2. Feed into relevant sections of FRD version 2.0 (in particular update TT sensor requirements and
performance based on the type of source):
a. Lots of work has gone into liaising with Chris and feeding into the FRD.
b. Have worked with Erik to convey mechanisms to the non-RTC/ supervisory control group.
3. LGS pick off mechanism concepts.
a. Will defer to Anna for comment
4. Conceptual designs and first order optical design for the LGS WFSs, TT(FA) sensors.
a. Still waiting on opto-mech. design constraints and selection mechanism to finalize 1st order design.
5. First order Mechanical packaging:
a. I hope that Mechanical volume envelopes are being made by Jim/ Chris based on my initial estimates. We can
alter these easily as they may just be cubical volumes for now.
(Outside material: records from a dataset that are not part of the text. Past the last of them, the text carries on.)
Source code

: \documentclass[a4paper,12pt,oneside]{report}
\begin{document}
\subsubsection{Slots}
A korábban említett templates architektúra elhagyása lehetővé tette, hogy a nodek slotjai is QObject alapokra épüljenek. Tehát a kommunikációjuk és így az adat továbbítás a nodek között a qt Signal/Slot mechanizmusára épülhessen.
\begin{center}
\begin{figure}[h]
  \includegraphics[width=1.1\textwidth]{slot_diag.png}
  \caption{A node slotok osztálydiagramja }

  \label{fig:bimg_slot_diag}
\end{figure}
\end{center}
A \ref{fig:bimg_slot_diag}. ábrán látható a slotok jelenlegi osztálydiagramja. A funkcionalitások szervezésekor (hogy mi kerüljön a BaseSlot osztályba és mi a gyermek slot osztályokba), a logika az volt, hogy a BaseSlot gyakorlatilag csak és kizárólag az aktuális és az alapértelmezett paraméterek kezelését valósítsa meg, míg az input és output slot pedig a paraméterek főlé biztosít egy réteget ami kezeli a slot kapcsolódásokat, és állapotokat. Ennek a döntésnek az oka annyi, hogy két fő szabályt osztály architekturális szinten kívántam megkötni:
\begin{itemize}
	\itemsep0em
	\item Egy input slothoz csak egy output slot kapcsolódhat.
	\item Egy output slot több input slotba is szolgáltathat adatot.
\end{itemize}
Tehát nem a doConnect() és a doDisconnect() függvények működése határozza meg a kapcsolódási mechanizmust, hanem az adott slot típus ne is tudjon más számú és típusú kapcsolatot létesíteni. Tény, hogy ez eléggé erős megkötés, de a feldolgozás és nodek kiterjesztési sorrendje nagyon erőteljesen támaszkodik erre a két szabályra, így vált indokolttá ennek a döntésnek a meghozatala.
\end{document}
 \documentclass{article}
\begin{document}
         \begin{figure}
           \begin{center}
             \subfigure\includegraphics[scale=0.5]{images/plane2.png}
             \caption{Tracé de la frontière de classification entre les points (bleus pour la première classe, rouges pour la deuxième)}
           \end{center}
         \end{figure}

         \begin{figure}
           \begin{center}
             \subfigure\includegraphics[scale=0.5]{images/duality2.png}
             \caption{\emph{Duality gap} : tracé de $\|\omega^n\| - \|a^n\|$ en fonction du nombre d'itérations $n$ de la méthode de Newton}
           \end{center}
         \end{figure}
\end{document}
6. Preliminary mechanical design and 3D model (at least a cartoon showing the envelopes occupied by
the WFSs).
7. Acceptance and completeness of concepts and conceptual design with information on what needs to
be done during the preliminary design phase.
a. No team meeting held as opto-mech. design isn't confirmed.
8. Update the terms in the error budget spreadsheet based on conceptual design.
a. Have worked with Rich on looking at error budget terms and getting spot sizes at the detector considering
various effects. But without confirming optical performance, its hard to feed back in to the EBS.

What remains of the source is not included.